# ENGN2219/COMP6719 Computer Systems & Organization Problem Set 5

*Note: This problem set is optional for your practice only and not part of the assessment scheme.* 

### Question 1:

For this question, we provide the following C code, the ARM CPU microarchitecture, and the delays of logic elements:





 $t_{pcq\_pc} = 35 \text{ ps}, t_{mem} = 180 \text{ ps}, t_{dec} = 70 \text{ ps}, t_{mux} = 25 \text{ ps}, t_{RFread} = 110 \text{ ps}, t_{ALU} = 128 \text{ ps}, and t_{RFsetup} = 66 \text{ ps}$ 

Part A: Transform the above C code to ARM assembly. Note that there are multiple ways to translate a given piece of C code to assembly. We are only concerned with correctness of your solution and not with code size or performance. A correct translation from C to assembly will receive full marks.

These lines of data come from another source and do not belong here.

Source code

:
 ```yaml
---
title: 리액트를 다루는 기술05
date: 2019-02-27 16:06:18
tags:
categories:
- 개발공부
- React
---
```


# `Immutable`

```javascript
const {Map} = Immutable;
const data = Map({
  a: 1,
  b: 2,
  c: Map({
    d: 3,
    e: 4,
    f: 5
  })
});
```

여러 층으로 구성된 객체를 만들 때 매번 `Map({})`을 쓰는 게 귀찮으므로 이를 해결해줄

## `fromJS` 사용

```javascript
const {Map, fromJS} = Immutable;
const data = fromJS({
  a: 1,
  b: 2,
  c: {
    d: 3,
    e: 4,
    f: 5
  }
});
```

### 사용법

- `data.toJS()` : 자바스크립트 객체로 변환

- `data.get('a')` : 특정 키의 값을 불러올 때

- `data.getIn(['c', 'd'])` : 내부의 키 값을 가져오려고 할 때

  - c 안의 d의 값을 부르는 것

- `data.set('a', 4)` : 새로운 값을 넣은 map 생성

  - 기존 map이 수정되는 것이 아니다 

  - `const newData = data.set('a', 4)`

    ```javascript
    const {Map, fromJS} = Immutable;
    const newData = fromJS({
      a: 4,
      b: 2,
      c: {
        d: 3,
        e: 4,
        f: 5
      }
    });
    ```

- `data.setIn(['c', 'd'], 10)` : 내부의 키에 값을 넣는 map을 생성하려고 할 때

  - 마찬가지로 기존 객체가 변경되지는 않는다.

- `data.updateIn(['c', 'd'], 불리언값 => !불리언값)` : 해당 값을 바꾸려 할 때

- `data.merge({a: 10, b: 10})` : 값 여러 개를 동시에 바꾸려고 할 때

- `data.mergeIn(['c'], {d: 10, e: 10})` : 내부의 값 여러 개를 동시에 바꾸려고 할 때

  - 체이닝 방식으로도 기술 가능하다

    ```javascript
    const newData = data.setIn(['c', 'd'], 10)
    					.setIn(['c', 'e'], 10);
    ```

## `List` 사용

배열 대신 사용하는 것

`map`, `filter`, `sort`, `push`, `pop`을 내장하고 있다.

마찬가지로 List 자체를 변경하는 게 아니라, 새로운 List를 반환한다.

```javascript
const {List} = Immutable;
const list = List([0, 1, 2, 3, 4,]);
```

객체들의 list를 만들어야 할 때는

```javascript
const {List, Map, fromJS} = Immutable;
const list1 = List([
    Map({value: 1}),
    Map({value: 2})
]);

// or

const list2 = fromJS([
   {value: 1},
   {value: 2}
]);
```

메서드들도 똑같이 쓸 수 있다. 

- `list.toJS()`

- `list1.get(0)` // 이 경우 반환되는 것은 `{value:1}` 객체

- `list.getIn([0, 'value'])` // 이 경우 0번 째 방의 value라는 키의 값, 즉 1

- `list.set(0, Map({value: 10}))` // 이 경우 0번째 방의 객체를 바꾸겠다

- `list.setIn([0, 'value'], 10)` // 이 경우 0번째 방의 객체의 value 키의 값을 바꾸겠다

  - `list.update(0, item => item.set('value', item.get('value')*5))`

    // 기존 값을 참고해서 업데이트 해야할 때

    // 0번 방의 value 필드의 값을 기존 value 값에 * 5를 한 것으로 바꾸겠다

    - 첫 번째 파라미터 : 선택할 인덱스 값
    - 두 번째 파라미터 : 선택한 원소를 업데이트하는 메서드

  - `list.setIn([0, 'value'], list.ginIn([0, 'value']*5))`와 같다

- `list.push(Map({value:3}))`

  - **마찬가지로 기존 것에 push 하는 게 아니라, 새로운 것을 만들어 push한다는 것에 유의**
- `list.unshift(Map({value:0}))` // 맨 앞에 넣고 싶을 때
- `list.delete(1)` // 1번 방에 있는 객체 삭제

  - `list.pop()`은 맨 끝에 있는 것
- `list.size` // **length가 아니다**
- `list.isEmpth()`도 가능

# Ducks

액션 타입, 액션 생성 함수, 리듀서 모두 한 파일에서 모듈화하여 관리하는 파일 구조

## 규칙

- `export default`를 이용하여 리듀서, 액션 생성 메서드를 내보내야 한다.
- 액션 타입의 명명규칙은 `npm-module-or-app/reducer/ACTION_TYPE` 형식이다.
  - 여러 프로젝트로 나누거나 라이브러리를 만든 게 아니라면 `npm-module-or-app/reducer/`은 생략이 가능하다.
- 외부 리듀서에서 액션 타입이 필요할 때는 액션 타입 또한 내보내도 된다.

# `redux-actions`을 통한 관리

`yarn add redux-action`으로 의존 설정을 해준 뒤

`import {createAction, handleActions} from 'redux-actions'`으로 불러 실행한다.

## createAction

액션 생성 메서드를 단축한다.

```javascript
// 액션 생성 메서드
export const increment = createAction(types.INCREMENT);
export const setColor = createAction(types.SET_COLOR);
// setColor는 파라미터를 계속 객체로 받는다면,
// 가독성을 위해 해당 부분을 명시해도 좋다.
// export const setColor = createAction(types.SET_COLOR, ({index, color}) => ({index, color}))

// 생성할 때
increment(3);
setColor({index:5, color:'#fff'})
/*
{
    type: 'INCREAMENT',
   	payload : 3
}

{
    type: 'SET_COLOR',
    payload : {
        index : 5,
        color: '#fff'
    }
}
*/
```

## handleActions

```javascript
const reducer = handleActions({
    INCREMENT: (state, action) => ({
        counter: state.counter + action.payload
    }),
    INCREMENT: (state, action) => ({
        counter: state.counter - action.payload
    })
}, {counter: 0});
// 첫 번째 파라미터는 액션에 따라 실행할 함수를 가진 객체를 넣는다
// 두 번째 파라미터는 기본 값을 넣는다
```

Part B: How long does the following instructions take to execute: (1) ORR, (2) STR, (3) B

Part C: Suppose your assembly code is executed on the single-cycle CPU above. Find the time it takes to execute the assembly code.

# Question 2:

Compilers impact the performance of applications in different ways. For a program, compiler X results in an instruction count of 1 billion instructions, and an execution time of one second. A second compiler Y results in an execution time of 1.5 seconds, and an instruction count of 1.2 billion instructions. For a processor with a clock cycle time of one nano seconds, find the average CPI for each of the two programs.

# Question 3:

A cache has 64 KB capacity, 128-byte lines, and is 4-way set-associative. The system containing the cache uses 32-bit addresses. (To implement the LRU replacement policy, assume two bits are needed in each tag array entry to hold the age of the line.)

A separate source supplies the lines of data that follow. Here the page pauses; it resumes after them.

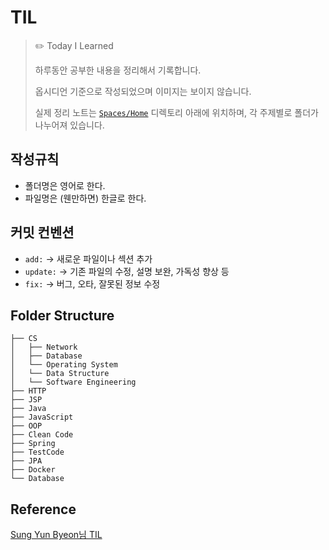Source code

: # TIL  
> ✏️ Today I Learned  
>   
> 하루동안 공부한 내용을 정리해서 기록합니다.  
>   
> 옵시디언 기준으로 작성되었으며 이미지는 보이지 않습니다.  
>   
> 실제 정리 노트는 [`Spaces/Home`](./Spaces/Home) 디렉토리 아래에 위치하며, 각 주제별로 폴더가 나누어져 있습니다.  


## 작성규칙  
- 폴더명은 영어로 한다.  
- 파일명은 (웬만하면) 한글로 한다.  

## 커밋 컨벤션
- `add:` → 새로운 파일이나 섹션 추가
- `update:` → 기존 파일의 수정, 설명 보완, 가독성 향상 등
- `fix:` → 버그, 오타, 잘못된 정보 수정


## Folder Structure  
```  
├── CS  
│   ├── Network  
│   ├── Database  
│   └── Operating System
│   └── Data Structure
│   └── Software Engineering
├── HTTP
├── JSP
├── Java  
├── JavaScript  
├── OOP  
├── Clean Code  
├── Spring  
├── TestCode  
├── JPA  
├── Docker  
└── Database  
```


## Reference  
[Sung Yun Byeon님 TIL](https://github.com/zzsza/TIL)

- a) How many lines and sets does the cache have?
- b) How many entries are required in the tag array?
- c) How many bits of tag are required for each entry in the tag array?

## Question 4:

An architect is trying to analyze the impact of different replacement policies for a 2-way setassociative cache with four blocks. Specifically, they are considering the following address sequence: 0, 2, 4, 8, 10, 12, 14, 16, 0

- a) How many hits does the above sequence exhibit assuming the most recently used (MRU) policy?
- b) What about the LRU policy?
- c) Simulate a random replacement policy. How many hits does this address sequence exhibit?

## Question 5:

For a cache with 128-byte cache lines, give the address of the first word in the line containing the following addresses:

- a) 0xa23847ef
- b) 0x7245e824

#### Question 6:

For a direct-mapped cache design with a 32-bit address, the following bits of the address are used to access the cache: Tag (31 - 10), Index (9 - 5), Offset (4 - 0).

Part A: What is the cache block size (in words)?

Part B: How many entries does the cache have?

Part C: What is ratio between the total bits required for such a cache implementation over the data storage bits?

#### Question 7:

Consider the three functions in the figure below that perform the same operation with varying degrees of spatial locality. Rank-order the functions with respect to the spatial locality enjoyed by each. Explain how you arrived at your ranking.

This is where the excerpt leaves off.